Interdiction de tomber malade : cette maire de la Nièvre est devenue la figure de la lutte contre les déserts médicaux

Interdiction de tomber malade, hôpital de campagne… La maire de Decize, dans la Nièvre, poursuit son combat contre les déserts médicaux. Elle a récemment reçu un courrier du président de la République, la félicitant pour son engagement. Déterminée à améliorer l’accès aux soins, l'élue envisage de nouvelles actions.

Société
De la vie quotidienne aux grands enjeux, découvrez les sujets qui font la société locale, comme la justice, l’éducation, la santé et la famille.
France Télévisions utilise votre adresse e-mail afin de vous envoyer la newsletter "Société". Vous pouvez vous désinscrire à tout moment via le lien en bas de cette newsletter. Notre politique de confidentialité

Elle s’est fait remarquer avec son arrêté interdisant à ses concitoyens de tomber malades. Justine Guyot est maire de Decize, une commune de 5 000 âmes située dans la Nièvre… en plein désert médical. Depuis son élection, l’édile a fait de l’accès aux soins son combat. 

"C’est la première préoccupation de mes administrés. Lorsque quelqu’un veut s’installer chez nous, la première question qu’on nous pose, c’est : « est-ce que je pourrai avoir un médecin, un hôpital accessible ? »". La réponse est non : Decize et les communes voisines comptent deux médecins généralistes, soit un pour 5000 habitants. Environ 10% de la population n’a pas de médecin traitant. Quant à l’hôpital de la ville, ses urgences sont régulièrement fermées, déplore la maire. 

Interdiction de tomber malade sur la commune

Révoltée de voir les habitants "attendre des mois pour un rendez-vous, faire des centaines de kilomètres pour voir un gynéco" ou même "mourir, tout simplement", Justine Guyot publie donc, le 8 octobre 2024, cet arrêté anti-maladie symbolique. Dans la foulée, près de 70 maires rejoignent le mouvement et font de même. L’affaire trouve un écho national. 

► À LIRE AUSSI : "Des gens sont en train de crever" : après l'interdiction de tomber malade, un hôpital de campagne installé à Decize

L'arrêté interdisant de tomber malade, publié le 8 octobre à Decize. © Julien Cholin / France Télévisions

Mais le 6 janvier, un courrier inattendu leur parvient.

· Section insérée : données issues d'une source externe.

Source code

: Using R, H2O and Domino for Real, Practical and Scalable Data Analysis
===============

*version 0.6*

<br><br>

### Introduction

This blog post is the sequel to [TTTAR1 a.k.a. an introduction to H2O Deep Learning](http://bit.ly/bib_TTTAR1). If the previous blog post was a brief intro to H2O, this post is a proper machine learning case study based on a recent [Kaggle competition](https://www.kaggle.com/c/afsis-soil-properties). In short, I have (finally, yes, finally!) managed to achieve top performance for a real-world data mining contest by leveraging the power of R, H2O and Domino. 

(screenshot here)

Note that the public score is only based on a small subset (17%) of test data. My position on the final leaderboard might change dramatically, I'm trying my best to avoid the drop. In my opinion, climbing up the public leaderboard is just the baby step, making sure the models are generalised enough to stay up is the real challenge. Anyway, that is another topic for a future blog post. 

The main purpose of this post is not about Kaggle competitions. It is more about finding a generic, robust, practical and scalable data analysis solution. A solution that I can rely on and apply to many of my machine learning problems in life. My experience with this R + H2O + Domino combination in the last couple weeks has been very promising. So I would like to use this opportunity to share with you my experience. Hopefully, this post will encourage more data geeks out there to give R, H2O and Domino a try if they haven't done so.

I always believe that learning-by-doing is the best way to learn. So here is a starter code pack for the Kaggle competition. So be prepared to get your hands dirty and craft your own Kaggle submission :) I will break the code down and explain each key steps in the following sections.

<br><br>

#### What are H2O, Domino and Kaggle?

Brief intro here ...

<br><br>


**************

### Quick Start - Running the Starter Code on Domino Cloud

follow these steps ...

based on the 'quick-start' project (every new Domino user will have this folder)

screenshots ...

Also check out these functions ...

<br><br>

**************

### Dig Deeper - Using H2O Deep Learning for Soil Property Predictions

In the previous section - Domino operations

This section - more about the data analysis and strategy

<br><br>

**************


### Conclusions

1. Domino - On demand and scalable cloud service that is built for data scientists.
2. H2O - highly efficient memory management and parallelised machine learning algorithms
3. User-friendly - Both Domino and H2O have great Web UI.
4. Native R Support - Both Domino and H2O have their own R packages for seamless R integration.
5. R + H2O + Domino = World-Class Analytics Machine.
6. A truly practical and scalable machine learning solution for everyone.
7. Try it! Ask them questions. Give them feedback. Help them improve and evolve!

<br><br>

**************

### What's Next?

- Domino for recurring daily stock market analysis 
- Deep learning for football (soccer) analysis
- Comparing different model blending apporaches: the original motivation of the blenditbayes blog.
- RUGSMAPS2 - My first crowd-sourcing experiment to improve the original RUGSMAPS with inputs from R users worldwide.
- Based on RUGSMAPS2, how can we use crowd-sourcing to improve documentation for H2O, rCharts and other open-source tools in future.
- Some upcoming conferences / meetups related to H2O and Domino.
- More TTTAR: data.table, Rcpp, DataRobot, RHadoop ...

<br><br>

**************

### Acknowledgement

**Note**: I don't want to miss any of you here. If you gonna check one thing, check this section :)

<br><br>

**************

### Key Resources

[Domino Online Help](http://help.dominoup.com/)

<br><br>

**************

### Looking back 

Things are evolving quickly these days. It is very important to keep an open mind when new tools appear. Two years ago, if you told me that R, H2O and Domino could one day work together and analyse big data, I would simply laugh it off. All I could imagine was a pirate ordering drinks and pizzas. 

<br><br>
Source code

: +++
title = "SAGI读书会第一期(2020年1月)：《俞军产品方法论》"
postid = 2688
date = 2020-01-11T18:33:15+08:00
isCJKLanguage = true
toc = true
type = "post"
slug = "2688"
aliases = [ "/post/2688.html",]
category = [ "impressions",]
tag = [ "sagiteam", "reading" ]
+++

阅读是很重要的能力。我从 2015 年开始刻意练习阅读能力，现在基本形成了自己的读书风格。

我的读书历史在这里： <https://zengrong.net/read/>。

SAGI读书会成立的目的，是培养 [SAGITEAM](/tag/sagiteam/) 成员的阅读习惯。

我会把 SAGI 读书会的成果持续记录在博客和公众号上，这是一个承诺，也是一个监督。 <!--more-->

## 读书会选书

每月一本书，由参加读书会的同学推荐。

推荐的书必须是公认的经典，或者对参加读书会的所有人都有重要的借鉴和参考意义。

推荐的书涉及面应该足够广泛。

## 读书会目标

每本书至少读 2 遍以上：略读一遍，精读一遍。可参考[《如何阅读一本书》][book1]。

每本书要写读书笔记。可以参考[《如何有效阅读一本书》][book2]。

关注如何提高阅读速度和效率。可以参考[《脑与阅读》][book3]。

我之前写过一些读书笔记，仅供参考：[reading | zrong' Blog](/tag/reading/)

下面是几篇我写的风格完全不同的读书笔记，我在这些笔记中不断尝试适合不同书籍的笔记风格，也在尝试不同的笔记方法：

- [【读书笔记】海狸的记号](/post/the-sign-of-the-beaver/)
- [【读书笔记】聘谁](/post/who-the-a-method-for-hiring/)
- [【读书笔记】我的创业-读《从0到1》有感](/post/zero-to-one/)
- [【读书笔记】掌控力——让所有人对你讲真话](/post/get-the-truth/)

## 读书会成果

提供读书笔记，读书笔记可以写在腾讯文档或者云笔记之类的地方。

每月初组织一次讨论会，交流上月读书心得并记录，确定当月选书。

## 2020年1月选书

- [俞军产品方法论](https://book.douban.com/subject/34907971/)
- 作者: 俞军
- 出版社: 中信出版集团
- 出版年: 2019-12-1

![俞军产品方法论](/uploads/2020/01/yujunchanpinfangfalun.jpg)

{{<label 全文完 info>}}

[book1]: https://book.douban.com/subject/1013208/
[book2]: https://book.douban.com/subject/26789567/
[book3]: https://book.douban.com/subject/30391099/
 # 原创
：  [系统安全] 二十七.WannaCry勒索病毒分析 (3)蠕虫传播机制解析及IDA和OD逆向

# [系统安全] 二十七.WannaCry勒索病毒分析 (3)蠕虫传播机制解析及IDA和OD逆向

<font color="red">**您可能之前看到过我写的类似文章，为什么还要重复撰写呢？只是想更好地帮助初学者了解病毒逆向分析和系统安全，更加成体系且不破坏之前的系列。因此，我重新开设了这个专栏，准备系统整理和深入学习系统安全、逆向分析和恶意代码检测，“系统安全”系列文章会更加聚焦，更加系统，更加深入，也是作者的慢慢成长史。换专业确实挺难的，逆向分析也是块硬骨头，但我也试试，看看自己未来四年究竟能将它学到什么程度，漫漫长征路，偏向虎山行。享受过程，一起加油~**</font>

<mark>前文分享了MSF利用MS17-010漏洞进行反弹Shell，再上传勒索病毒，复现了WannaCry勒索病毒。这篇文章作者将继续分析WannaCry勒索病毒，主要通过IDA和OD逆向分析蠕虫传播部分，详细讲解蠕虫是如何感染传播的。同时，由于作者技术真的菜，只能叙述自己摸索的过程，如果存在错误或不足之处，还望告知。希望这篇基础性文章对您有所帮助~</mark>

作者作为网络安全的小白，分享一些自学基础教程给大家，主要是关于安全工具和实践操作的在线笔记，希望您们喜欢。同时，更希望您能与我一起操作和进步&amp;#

Il est signé de Fabienne Decottignies, la préfète de la Nièvre, qui les somme de retirer les arrêtés : "[ils] n’ont pas vocation à être utilisés comme un moyen de revendications, ni de protestations", argue-t-elle.

 Un "sermon" de la préfecture

"Ça m'a un peu choquée", avoue la maire. Dans le courrier, la préfète affirme que la "santé publique relève de la compétence de l’Etat" et non des maires. L’argument révolte Justine Guyot : "Je suis une représentante de l’Etat, et les communes comme la mienne investissent des milliers d’euros dans des maisons de santé. Qu’on ne vienne pas me dire que tout va bien !"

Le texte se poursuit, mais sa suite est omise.